## [WHAT TO PRODUCE]
Using the records below, transcribe word for word the stretch from the line that contains "- [ya_bao_shop](https://github.com/zamukaev/ya_bao_shop)" through the line that contains "to (GNU) Make](https://tech.davis-hansson.com/p/make/)", both end lines included, and nothing else.

(Plain-text document sources)
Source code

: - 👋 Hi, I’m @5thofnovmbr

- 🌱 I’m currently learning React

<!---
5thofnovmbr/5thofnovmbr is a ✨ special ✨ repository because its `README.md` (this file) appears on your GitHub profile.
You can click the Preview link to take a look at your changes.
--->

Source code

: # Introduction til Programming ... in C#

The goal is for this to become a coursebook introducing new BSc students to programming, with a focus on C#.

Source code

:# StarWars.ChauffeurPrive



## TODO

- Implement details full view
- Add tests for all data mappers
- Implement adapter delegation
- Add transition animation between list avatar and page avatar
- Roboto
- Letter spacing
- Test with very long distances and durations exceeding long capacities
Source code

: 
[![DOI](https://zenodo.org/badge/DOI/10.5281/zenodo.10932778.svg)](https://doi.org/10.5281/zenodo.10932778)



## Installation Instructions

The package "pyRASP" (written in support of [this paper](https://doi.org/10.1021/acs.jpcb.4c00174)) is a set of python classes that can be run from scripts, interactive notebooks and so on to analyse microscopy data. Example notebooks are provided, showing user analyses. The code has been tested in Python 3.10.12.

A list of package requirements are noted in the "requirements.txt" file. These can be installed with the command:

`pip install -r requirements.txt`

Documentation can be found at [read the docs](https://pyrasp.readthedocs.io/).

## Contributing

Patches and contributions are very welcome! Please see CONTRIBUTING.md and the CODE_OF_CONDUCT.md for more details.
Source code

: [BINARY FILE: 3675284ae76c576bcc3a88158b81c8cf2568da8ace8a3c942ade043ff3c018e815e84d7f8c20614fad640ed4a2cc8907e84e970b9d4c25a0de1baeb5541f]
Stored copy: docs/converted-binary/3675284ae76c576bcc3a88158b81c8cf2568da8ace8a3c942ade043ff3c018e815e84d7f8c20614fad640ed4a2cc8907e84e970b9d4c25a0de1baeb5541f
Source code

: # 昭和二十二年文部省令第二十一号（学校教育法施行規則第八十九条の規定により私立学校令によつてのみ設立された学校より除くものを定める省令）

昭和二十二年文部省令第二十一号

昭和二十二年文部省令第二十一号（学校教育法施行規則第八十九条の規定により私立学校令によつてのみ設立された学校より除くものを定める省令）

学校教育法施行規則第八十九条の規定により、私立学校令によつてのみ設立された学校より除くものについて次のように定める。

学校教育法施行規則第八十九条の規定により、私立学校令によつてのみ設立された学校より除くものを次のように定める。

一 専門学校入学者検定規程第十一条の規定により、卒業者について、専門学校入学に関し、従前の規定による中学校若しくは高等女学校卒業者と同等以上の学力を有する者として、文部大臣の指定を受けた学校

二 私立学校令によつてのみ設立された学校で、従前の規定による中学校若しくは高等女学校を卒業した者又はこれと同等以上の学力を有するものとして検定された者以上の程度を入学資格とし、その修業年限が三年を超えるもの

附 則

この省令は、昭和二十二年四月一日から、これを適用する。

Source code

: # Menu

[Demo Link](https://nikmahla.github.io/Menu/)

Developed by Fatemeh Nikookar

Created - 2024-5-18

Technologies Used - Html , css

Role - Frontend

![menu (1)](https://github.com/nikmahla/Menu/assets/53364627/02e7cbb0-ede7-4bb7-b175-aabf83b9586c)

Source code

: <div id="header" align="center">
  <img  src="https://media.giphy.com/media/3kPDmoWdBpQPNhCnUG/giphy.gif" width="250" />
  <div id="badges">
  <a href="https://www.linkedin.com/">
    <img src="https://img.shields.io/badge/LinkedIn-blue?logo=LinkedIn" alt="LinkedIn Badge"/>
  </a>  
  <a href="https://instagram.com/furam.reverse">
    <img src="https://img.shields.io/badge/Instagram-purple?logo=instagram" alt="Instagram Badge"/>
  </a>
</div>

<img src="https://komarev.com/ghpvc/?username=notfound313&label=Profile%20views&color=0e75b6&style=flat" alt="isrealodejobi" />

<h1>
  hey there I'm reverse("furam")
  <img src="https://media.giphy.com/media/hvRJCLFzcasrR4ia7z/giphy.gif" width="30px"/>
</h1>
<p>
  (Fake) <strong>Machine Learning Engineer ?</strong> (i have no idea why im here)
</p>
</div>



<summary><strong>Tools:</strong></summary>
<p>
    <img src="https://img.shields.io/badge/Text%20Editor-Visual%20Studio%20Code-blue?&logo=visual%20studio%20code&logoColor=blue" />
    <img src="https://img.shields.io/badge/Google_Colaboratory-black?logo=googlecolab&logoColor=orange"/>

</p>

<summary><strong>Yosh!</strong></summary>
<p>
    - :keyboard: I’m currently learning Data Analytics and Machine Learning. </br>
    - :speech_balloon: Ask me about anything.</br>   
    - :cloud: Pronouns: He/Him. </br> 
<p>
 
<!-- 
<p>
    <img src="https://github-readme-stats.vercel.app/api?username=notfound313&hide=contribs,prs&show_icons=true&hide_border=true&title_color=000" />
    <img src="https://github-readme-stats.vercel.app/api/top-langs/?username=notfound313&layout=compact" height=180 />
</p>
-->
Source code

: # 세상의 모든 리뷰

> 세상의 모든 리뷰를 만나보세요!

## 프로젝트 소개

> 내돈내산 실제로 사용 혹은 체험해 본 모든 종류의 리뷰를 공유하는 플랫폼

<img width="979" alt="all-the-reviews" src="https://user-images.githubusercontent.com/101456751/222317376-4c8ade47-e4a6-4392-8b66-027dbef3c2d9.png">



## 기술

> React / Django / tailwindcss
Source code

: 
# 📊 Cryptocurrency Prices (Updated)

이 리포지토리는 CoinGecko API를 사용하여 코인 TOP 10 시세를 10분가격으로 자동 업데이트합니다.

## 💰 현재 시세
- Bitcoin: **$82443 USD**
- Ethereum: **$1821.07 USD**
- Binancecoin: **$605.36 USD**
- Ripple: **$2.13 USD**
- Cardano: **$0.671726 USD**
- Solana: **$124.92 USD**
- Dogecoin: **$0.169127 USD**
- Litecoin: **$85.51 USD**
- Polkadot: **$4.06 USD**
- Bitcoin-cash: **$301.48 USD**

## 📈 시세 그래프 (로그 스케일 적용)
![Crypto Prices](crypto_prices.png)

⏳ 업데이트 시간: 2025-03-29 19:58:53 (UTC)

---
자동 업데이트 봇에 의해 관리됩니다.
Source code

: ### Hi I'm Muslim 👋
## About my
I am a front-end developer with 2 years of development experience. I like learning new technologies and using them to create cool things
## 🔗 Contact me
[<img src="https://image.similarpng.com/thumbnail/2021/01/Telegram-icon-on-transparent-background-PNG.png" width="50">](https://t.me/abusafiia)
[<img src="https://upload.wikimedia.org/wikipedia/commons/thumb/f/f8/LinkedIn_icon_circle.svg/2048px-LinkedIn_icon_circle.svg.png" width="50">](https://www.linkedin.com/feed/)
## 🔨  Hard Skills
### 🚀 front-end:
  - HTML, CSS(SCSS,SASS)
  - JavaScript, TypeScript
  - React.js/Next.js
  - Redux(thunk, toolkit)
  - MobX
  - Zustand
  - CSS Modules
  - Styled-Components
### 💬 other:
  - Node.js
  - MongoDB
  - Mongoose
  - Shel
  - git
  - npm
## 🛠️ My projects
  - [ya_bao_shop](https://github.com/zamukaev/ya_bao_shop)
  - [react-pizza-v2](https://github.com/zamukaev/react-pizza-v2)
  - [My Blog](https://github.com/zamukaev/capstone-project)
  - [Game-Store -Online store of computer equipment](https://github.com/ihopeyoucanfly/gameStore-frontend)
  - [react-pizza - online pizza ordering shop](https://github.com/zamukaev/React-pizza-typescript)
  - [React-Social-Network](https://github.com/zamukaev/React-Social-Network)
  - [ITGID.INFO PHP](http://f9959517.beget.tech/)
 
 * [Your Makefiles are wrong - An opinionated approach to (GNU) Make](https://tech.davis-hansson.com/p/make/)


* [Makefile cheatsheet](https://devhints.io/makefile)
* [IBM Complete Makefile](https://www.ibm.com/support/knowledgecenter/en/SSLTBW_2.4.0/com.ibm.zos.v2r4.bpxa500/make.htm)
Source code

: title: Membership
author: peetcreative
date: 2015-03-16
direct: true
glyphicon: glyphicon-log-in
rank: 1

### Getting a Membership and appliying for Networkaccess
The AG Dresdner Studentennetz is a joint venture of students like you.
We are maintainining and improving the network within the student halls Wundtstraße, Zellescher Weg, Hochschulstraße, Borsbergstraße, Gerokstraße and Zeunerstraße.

## [COMPLETED TASK]
  - [ya_bao_shop](https://github.com/zamukaev/ya_bao_shop)
  - [react-pizza-v2](https://github.com/zamukaev/react-pizza-v2)
  - [My Blog](https://github.com/zamukaev/capstone-project)
  - [Game-Store -Online store of computer equipment](https://github.com/ihopeyoucanfly/gameStore-frontend)
  - [react-pizza - online pizza ordering shop](https://github.com/zamukaev/React-pizza-typescript)
  - [React-Social-Network](https://github.com/zamukaev/React-Social-Network)
  - [ITGID.INFO PHP](http://f9959517.beget.tech/)
 
 * [Your Makefiles are wrong - An opinionated approach to (GNU) Make](https://tech.davis-hansson.com/p/make/)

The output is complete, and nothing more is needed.